Chhattisgarh Council of Ministers
- Emblem of Chhattisgarh

Agency overview
- Formed: 1 November 2000; 25 years ago
- Preceding agency: Government of Madhya Pradesh;
- Type: Highest executive body of the Government of Chhattisgarh
- Jurisdiction: Chhattisgarh, India
- Headquarters: Mahanadi Bhawan, Mantralaya, Nava Raipur;
- Agency executives: Vishnu Deo Sai, Chief Minister; Arun Sao, Deputy Chief Minister; Vijay Sharma, Deputy Chief Minister;
- Website: www.cgstate.gov.in

= Chhattisgarh Council of Ministers =

Executive authority of Chhattisgarh, India

The Chhattisgarh Council of Ministers is the principal executive organ of the Government of Chhattisgarh. It is chaired by the chief minister of Chhattisgarh and consists of various cabinet-rank ministers responsible for different executive departments.

== History and formation ==
The current council was formed following the 2023 Chhattisgarh Legislative Assembly election, which saw the Bharatiya Janata Party (BJP) winning 54 out of 90 seats. Vishnu Deo Sai was sworn in as the 4th chief minister of the state on 13 December 2023.

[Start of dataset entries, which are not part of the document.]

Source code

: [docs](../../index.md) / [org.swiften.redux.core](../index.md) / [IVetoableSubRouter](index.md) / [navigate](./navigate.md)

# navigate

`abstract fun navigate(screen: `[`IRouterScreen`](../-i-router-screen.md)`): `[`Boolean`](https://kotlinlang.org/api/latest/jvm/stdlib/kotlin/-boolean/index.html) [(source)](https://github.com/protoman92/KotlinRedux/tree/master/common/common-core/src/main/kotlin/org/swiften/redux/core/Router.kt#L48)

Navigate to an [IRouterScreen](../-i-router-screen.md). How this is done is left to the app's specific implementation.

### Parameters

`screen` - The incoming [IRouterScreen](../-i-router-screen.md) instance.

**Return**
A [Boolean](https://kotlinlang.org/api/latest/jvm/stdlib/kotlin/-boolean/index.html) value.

In August 2025, the cabinet was expanded to its full strength of 14 ministers (including the CM), following the "Haryana Model" for 90-member assemblies.

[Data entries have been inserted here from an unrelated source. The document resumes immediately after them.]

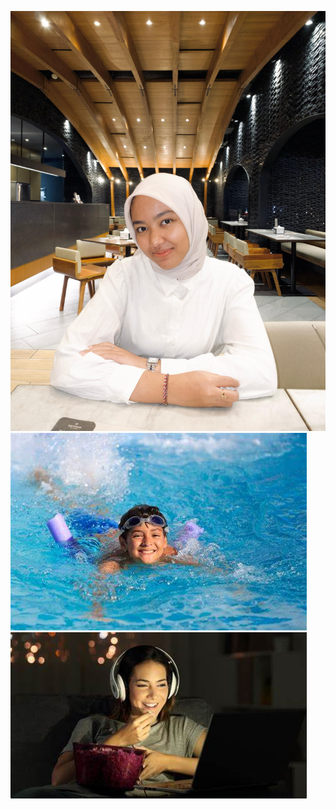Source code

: ![alt text](https://github.com/Nayyy26/web4/blob/main/img/foto_profil.jpg?raw=true)
![alt text](https://github.com/Nayyy26/web4/blob/main/img/foto_berenang.jpeg?raw=true)
![alt text](https://github.com/Nayyy26/web4/blob/main/img/foto_film.jpeg?raw=true)
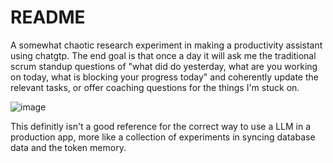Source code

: # README

A somewhat chaotic research experiment in making a productivity assistant using chatgtp.
The end goal is that once a day it will ask me the traditional scrum standup questions of "what did do yesterday, what are you working on today, what is blocking your progress today" and coherently update the relevant tasks, or offer coaching questions for the things I'm stuck on.


![image](https://github.com/edwardmccaughan/reminderbot/assets/141722/58ac1932-df8e-48a1-91fc-f22351f725c2)

This definitly isn't a good reference for the correct way to use a LLM in a production app, more like a collection of experiments in syncing database data and the token memory.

== Council of Ministers ==

| Portfolio | Minister | Term Start | Party | Ref. |
|---|---|---|---|---|
| Chief Minister General Administration, Mineral Resources, Energy, Public Relations, Aviation. | Vishnu Deo Sai | 13 Dec 2023 | BJP |  |
| Deputy Chief Minister Public Works, Public Health Engineering, Urban Administration. | Arun Sao | 13 Dec 2023 | BJP |  |
| Deputy Chief Minister Home Affairs, Rural Development & Panchayat, Technical Education. | Vijay Sharma | 13 Dec 2023 | BJP |  |
| Finance, Commercial Tax, Housing & Environment | O. P. Choudhary | 22 Dec 2023 | BJP |  |
| Health & Family Welfare, Medical Education Other Backward Classes and Minorities Development. | Shyam Bihari Jaiswal | 22 Dec 2023 | BJP |  |
| Commerce and Industry, Labour | Lakhan Lal Dewangan | 22 Dec 2023 | BJP |  |
| Food, Civil Supplies and Consumer Protection | Dayaldas Baghel | 22 Dec 2023 | BJP |  |
| Parliamentary Affairs, Water Resources, Forest | Kedar Nath Kashyap | 22 Dec 2023 | BJP |  |
| Agriculture, Scheduled Tribes Development | Ramvichar Netam | 22 Dec 2023 | BJP |  |
| Tourism and Culture, Religious Trusts | Rajesh Agrawal | 20 Aug 2025 | BJP |  |
| Skill Development, Scheduled Caste Development | Guru Khushwant Saheb | 20 Aug 2025 | BJP |  |
| School Education, Law & Legislative Affairs | Gajendra Yadav | 20 Aug 2025 | BJP |  |
| Women and Child Development, Social Welfare | Laxmi Rajwade | 22 Dec 2023 | BJP |  |

==Oath of office and secrecy==
In accordance with the Constitution of India, the governor of Chhattisgarh administers the oath of office and secrecy to the chief minister and members of the Council of Ministers at Raj Bhavan, Raipur.

===Oath of office===

I, <Name of Minister>, do swear in the name of God/solemnly affirm that I will bear true faith and allegiance to the Constitution of India as by law established, that I will uphold the sovereignty and integrity of India, that I will faithfully and conscientiously discharge my duties as a Minister for the State of Chhattisgarh and that I will do right to all manner of people in accordance with the Constitution and the law without fear or favour, affection or ill-will.
— Constitution of India, Third Schedule

===Oath of secrecy===

I, <Name of Minister>, do swear in the name of God/solemnly affirm that I will not directly or indirectly communicate or reveal to any person or persons any matter which shall be brought under my consideration or shall become known to me as a Minister for the State of Chhattisgarh except as may be required for the faithful discharge of my duties as such Minister.